### Your task
Go through the records below and copy out every line that contains the word "VAPT".

(Stored data)
※ ※ ※
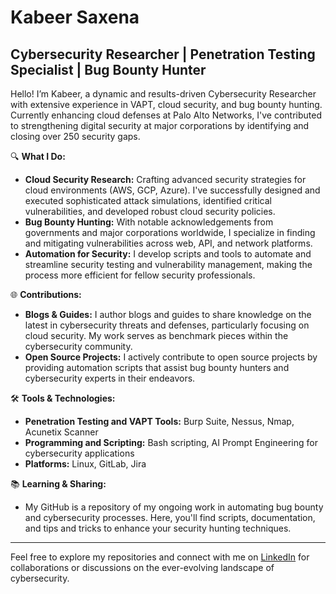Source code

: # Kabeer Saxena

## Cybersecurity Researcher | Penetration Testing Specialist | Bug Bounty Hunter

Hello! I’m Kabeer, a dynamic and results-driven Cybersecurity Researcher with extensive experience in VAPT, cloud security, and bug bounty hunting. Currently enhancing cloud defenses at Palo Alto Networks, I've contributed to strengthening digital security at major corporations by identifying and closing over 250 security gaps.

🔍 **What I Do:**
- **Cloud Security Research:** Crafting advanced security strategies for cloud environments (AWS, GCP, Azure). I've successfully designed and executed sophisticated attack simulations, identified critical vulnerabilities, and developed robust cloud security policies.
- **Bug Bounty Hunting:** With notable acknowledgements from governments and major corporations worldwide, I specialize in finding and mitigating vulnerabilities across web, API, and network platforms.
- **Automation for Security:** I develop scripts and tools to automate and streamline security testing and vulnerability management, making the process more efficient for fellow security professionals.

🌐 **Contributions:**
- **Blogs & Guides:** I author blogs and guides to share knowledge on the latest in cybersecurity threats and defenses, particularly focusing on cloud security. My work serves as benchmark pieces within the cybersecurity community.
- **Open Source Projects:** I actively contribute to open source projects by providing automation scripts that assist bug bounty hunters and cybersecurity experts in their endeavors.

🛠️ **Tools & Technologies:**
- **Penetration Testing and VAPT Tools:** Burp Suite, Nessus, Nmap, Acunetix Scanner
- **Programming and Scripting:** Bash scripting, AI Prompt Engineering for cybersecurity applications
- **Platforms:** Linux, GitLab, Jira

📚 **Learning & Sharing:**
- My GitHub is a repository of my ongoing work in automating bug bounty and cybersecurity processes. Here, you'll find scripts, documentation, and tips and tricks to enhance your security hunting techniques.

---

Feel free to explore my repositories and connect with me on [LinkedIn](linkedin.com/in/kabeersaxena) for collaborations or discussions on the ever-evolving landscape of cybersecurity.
※ ※ ※
### Response box
Hello! I’m Kabeer, a dynamic and results-driven Cybersecurity Researcher with extensive experience in VAPT, cloud security, and bug bounty hunting. Currently enhancing cloud defenses at Palo Alto Networks, I've contributed to strengthening digital security at major corporations by identifying and closing over 250 security gaps.
- **Penetration Testing and VAPT Tools:** Burp Suite, Nessus, Nmap, Acunetix Scanner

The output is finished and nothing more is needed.